Until the advent of HIFU, when a patient had persistent or recurrent prostate cancer after radical radiation treatment, the only other treatment options were salvage prostatectomy or hormone therapy. It appears that HIFU may provide a noninvasive, safe, and effective salvage treatment in this very-difficult-to-treat population. Zacharkis and colleagues reported that among men who had recurrent prostate cancer after primary “curative” external beam radiotherapy, 71% of the men had no evidence of disease following salvage therapy with HIFU.12
During 2007 to 2008, Feliciano and colleagues performed a pilot study in New York using HIFU to treat patients who had persistent/recurrent biopsy-proven prostate cancer following radiation therapy.13 This study showed that 82% of patients had negative biopsies at 6 months. These results were so encouraging that the FDA approved a study sponsored by USHIFU using the Sonablate 500 machine, described earlier. The study will recruit 212 prostate cancer patients who failed to be cured with primary external beam radiation therapy and who will be given “salvage” HIFU therapy. This salvage study is being done in the United States and Canada.

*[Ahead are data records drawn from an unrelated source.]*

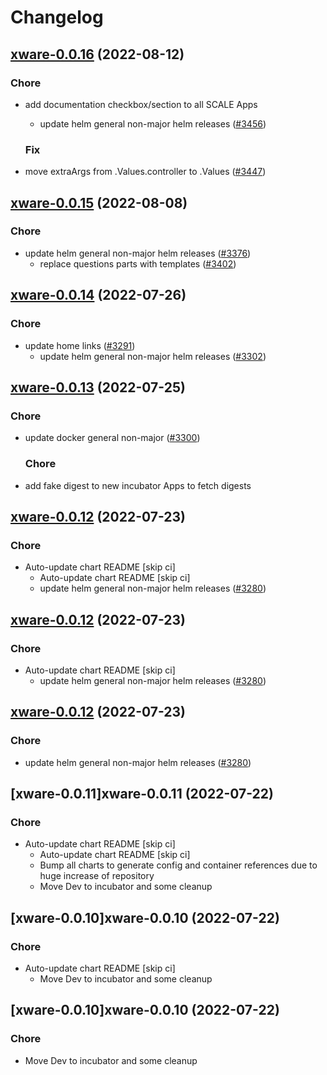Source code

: # Changelog



## [xware-0.0.16](https://github.com/truecharts/charts/compare/xware-0.0.15...xware-0.0.16) (2022-08-12)

### Chore

- add documentation checkbox/section to all SCALE Apps
  - update helm general non-major helm releases ([#3456](https://github.com/truecharts/charts/issues/3456))

  ### Fix

- move extraArgs from .Values.controller to .Values ([#3447](https://github.com/truecharts/charts/issues/3447))




## [xware-0.0.15](https://github.com/truecharts/charts/compare/xware-0.0.14...xware-0.0.15) (2022-08-08)

### Chore

- update helm general non-major helm releases ([#3376](https://github.com/truecharts/charts/issues/3376))
  - replace questions parts with templates ([#3402](https://github.com/truecharts/charts/issues/3402))




## [xware-0.0.14](https://github.com/truecharts/apps/compare/xware-0.0.13...xware-0.0.14) (2022-07-26)

### Chore

- update home links ([#3291](https://github.com/truecharts/apps/issues/3291))
  - update helm general non-major helm releases ([#3302](https://github.com/truecharts/apps/issues/3302))




## [xware-0.0.13](https://github.com/truecharts/apps/compare/xware-0.0.12...xware-0.0.13) (2022-07-25)

### Chore

- update docker general non-major ([#3300](https://github.com/truecharts/apps/issues/3300))

  ### Chore

- add fake digest to new incubator Apps to fetch digests




## [xware-0.0.12](https://github.com/truecharts/apps/compare/xware-0.0.11...xware-0.0.12) (2022-07-23)

### Chore

- Auto-update chart README [skip ci]
  - Auto-update chart README [skip ci]
  - update helm general non-major helm releases ([#3280](https://github.com/truecharts/apps/issues/3280))




## [xware-0.0.12](https://github.com/truecharts/apps/compare/xware-0.0.11...xware-0.0.12) (2022-07-23)

### Chore

- Auto-update chart README [skip ci]
  - update helm general non-major helm releases ([#3280](https://github.com/truecharts/apps/issues/3280))




## [xware-0.0.12](https://github.com/truecharts/apps/compare/xware-0.0.11...xware-0.0.12) (2022-07-23)

### Chore

- update helm general non-major helm releases ([#3280](https://github.com/truecharts/apps/issues/3280))




## [xware-0.0.11]xware-0.0.11 (2022-07-22)

### Chore

- Auto-update chart README [skip ci]
  - Auto-update chart README [skip ci]
  - Bump all charts to generate config and container references due to huge increase of repository
  - Move Dev to incubator and some cleanup




## [xware-0.0.10]xware-0.0.10 (2022-07-22)

### Chore

- Auto-update chart README [skip ci]
  - Move Dev to incubator and some cleanup




## [xware-0.0.10]xware-0.0.10 (2022-07-22)

### Chore

- Move Dev to incubator and some cleanup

Compared to other primary treatments for localized prostate cancer, HIFU is a noninvasive, outpatient alternative that is achieving similar short term and medium term cure rates, with considerably less morbidity and side effects. There are no published large, randomized long term studies yet that show equal or better outcomes with HIFU compared to conventional options. However, if HIFU is available (and affordable), I believe this treatment option should be discussed with patients who are looking for the least invasive, least morbid, yet effective primary curative treatment for localized prostate cancer.
Dr. Jack Barkin discloses that he is a consultant for Focus Surgery and the Director of Can-Am HIFU in Toronto, Ontario, Canada.